BEGIN

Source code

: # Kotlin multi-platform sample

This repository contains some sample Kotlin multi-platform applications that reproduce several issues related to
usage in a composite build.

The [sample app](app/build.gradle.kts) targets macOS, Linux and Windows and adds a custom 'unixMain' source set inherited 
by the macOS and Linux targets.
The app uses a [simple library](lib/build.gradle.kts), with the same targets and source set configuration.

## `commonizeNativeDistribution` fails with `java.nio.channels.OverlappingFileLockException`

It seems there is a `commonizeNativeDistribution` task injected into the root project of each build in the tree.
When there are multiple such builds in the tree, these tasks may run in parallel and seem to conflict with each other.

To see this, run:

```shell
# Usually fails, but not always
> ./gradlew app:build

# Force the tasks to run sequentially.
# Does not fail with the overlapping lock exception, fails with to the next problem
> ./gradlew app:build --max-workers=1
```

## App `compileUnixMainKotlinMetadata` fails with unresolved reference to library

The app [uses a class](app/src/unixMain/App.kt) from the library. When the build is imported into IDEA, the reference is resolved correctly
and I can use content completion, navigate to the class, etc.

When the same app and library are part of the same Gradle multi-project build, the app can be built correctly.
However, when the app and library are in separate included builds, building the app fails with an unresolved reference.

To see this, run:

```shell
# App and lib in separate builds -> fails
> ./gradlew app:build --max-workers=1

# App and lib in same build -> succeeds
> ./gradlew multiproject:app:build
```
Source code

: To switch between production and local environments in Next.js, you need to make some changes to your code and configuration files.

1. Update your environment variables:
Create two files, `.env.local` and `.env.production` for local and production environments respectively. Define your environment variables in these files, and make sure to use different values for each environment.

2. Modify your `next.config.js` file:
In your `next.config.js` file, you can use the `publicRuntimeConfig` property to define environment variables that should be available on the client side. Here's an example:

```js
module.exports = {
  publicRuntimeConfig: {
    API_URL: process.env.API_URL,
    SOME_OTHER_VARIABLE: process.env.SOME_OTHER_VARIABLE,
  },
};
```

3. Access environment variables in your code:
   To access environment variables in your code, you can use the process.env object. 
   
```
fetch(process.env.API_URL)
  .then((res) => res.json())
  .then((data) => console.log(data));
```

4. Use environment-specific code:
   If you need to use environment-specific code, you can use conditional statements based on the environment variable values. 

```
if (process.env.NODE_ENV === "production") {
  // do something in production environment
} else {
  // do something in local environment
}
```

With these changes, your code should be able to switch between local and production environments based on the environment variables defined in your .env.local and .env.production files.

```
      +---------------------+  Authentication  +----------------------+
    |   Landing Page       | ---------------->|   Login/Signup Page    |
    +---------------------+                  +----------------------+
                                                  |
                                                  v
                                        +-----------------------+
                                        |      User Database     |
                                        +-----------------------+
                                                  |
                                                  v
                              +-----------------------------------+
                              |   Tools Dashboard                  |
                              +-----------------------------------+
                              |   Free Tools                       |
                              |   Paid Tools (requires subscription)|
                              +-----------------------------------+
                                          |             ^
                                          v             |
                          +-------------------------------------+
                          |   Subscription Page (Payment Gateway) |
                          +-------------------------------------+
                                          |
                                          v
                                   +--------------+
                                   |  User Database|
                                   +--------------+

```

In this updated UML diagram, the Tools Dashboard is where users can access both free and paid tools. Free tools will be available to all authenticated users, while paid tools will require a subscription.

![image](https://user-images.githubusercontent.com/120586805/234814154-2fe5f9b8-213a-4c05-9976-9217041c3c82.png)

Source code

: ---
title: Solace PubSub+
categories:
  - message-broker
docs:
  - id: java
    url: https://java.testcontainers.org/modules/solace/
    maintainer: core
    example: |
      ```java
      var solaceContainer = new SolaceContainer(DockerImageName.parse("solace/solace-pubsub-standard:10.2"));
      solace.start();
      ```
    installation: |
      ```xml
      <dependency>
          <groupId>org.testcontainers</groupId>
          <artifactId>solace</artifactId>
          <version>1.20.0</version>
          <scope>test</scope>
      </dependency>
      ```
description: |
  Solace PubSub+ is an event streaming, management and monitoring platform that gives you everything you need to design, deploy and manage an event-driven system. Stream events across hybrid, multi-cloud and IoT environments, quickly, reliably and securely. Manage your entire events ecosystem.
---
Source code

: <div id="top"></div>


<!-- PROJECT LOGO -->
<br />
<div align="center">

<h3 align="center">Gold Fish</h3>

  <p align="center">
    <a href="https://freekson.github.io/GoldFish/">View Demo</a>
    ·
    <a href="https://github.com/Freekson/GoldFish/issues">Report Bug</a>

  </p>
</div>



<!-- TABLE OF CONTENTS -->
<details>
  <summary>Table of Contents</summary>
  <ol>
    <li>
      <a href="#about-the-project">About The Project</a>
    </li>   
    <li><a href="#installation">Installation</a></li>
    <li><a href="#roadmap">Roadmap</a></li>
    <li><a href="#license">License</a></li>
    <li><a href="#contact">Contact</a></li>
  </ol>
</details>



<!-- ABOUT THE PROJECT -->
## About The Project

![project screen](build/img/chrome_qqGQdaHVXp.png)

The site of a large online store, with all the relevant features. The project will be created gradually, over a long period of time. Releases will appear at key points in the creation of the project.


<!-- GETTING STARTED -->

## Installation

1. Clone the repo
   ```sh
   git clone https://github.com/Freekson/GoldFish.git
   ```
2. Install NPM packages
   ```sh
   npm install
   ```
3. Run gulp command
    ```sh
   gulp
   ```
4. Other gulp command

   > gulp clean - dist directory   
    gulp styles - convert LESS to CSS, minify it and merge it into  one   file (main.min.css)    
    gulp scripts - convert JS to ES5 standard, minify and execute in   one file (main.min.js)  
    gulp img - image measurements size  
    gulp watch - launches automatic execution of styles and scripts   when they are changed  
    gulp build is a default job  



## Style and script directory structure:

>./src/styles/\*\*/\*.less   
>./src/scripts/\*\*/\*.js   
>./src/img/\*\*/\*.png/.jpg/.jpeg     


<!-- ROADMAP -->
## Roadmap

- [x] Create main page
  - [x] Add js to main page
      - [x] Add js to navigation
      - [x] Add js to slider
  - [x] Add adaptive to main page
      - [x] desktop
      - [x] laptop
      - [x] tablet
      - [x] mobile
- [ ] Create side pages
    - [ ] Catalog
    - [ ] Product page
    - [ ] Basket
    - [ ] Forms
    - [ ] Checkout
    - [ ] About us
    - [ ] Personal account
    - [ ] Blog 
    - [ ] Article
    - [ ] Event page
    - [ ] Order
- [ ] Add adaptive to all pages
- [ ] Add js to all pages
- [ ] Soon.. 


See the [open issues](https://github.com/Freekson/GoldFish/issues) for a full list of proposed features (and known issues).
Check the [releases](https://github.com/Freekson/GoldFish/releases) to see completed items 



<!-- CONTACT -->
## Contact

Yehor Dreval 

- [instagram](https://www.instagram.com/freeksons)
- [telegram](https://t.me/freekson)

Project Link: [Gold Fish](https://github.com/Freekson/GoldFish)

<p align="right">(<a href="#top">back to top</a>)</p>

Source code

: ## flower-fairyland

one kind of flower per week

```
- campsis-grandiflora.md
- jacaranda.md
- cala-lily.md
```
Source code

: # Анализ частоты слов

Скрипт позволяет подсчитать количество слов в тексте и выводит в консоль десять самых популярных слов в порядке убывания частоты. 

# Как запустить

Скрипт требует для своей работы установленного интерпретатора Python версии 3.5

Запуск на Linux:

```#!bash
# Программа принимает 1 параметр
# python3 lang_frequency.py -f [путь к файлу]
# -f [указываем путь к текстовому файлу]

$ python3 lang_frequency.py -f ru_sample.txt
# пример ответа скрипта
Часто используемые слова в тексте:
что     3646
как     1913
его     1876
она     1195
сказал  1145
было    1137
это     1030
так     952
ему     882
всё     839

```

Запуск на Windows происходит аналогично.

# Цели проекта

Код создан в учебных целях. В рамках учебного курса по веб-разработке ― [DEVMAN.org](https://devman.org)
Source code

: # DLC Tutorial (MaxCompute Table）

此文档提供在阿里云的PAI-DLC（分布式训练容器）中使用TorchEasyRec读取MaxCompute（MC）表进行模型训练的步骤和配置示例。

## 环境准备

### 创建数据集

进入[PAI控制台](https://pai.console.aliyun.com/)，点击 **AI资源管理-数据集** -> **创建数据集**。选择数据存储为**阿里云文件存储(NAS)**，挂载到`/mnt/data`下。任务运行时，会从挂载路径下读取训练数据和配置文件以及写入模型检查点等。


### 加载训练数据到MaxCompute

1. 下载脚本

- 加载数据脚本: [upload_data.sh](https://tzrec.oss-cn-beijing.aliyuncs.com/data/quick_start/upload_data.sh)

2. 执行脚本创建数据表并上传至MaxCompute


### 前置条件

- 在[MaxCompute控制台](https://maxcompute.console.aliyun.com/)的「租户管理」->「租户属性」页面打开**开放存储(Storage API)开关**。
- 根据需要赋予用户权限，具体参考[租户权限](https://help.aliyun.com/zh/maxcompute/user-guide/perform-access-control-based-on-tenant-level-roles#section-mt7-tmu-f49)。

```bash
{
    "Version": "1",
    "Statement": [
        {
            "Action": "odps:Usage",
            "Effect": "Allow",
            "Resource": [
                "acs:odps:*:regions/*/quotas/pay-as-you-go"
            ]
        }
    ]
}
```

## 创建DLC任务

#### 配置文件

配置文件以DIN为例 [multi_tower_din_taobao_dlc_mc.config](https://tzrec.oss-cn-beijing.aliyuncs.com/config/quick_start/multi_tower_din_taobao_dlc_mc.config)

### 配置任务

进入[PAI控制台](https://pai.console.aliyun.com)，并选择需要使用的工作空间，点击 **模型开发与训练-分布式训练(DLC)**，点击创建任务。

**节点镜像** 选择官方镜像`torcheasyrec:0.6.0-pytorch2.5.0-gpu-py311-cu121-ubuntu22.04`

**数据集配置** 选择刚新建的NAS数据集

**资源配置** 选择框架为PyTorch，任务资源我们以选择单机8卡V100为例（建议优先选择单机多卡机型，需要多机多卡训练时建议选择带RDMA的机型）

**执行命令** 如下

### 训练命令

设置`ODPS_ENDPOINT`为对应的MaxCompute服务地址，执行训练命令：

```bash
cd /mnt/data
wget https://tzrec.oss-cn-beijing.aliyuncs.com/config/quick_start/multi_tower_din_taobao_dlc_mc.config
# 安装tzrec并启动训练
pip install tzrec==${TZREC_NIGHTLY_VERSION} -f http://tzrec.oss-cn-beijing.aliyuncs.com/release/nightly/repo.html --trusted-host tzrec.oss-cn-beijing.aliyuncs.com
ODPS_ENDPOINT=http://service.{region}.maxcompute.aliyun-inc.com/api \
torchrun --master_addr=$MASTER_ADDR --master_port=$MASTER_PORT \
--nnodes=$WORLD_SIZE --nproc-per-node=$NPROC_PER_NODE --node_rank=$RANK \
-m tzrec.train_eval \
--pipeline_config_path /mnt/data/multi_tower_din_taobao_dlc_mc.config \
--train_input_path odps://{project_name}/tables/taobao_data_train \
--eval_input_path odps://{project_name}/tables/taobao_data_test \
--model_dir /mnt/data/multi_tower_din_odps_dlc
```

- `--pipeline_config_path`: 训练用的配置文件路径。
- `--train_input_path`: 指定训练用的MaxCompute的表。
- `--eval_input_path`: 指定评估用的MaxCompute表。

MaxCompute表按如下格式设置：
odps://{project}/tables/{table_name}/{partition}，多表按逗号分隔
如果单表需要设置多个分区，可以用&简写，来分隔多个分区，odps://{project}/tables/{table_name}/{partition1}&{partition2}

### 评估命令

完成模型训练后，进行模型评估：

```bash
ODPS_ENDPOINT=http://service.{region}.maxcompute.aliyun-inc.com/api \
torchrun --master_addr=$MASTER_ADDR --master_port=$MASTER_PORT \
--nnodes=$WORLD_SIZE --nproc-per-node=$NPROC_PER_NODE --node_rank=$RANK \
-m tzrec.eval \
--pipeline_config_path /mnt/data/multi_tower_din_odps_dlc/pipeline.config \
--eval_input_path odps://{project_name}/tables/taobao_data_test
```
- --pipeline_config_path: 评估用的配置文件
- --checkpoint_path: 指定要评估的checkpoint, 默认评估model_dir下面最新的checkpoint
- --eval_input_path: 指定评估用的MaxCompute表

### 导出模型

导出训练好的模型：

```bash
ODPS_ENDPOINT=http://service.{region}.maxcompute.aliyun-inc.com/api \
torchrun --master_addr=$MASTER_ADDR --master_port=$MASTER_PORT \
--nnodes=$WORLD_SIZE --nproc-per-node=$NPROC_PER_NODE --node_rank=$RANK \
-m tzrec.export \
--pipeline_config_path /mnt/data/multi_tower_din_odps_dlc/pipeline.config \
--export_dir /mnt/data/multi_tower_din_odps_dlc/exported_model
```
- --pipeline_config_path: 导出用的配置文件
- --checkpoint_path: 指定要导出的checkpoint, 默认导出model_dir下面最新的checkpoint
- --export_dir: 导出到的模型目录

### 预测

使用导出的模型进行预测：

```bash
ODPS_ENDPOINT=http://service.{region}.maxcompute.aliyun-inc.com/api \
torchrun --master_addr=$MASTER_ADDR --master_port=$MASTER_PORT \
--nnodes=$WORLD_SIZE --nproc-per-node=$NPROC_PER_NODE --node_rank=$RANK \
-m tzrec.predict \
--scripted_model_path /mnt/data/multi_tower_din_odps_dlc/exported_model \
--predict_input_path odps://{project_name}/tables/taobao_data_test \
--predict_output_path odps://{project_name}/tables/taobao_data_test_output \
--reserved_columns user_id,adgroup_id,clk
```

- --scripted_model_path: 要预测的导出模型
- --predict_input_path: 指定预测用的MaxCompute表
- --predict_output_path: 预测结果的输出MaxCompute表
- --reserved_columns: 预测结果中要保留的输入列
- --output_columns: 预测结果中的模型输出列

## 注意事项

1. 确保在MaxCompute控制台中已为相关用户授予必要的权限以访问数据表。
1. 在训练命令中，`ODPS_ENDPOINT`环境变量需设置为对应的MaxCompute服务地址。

END

• INSTRUCTIONS FOR THE TASK
In the data above, start at the line that has "MaxCompute表按如下格式设置：", stop after the line that has "- --pipeline_config_path: 评估用的配置文件", and print every line in between exactly as it stands.

• TASK RESPONSE
MaxCompute表按如下格式设置：
odps://{project}/tables/{table_name}/{partition}，多表按逗号分隔
如果单表需要设置多个分区，可以用&简写，来分隔多个分区，odps://{project}/tables/{table_name}/{partition1}&{partition2}

### 评估命令

完成模型训练后，进行模型评估：

```bash
ODPS_ENDPOINT=http://service.{region}.maxcompute.aliyun-inc.com/api \
torchrun --master_addr=$MASTER_ADDR --master_port=$MASTER_PORT \
--nnodes=$WORLD_SIZE --nproc-per-node=$NPROC_PER_NODE --node_rank=$RANK \
-m tzrec.eval \
--pipeline_config_path /mnt/data/multi_tower_din_odps_dlc/pipeline.config \
--eval_input_path odps://{project_name}/tables/taobao_data_test
```
- --pipeline_config_path: 评估用的配置文件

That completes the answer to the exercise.